=== What you are asked to do ===
In the records that follow, count each line where the string "json" occurs. Provide the total and no other text.

Saved entries
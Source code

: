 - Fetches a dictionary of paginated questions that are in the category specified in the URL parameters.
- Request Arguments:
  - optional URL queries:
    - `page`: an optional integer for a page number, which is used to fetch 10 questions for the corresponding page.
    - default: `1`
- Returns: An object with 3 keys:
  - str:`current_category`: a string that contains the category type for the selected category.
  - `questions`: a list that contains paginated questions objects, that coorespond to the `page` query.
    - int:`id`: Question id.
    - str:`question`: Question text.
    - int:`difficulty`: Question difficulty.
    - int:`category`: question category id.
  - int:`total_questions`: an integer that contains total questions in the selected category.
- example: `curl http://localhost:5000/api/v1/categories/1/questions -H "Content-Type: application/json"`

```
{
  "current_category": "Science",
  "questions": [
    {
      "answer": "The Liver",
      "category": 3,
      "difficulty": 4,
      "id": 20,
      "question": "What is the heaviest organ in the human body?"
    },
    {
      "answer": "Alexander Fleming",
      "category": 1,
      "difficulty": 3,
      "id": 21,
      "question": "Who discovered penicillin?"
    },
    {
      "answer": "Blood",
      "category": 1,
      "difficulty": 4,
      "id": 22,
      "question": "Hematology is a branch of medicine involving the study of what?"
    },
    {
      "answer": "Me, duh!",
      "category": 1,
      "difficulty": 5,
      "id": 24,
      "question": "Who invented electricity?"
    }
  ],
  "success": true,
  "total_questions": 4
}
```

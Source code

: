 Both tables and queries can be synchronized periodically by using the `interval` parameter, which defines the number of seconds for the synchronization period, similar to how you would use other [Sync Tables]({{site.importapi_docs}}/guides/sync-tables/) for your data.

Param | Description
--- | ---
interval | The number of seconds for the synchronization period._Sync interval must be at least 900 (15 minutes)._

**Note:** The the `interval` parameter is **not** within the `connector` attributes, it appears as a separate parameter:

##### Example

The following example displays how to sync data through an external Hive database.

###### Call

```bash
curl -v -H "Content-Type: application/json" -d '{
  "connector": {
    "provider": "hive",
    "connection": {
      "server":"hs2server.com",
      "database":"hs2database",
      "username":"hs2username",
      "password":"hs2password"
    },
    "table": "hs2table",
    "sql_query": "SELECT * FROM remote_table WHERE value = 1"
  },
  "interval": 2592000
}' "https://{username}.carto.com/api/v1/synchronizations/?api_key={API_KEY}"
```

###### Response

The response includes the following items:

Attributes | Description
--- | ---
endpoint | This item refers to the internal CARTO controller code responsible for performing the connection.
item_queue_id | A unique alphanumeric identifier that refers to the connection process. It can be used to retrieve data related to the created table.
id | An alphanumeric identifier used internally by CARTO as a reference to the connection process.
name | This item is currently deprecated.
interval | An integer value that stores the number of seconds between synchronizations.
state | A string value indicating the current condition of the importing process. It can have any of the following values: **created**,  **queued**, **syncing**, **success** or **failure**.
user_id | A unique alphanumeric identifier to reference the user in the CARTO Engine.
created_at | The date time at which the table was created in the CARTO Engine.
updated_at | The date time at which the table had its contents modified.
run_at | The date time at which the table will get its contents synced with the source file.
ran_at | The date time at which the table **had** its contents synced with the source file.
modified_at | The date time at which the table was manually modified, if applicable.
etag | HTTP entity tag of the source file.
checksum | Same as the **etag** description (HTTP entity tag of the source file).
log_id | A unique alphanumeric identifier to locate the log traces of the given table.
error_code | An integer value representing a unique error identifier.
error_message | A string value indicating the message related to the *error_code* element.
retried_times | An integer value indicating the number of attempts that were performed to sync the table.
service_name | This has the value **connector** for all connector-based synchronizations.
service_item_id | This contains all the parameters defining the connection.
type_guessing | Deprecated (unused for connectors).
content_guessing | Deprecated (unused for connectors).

=== Answer space ===
2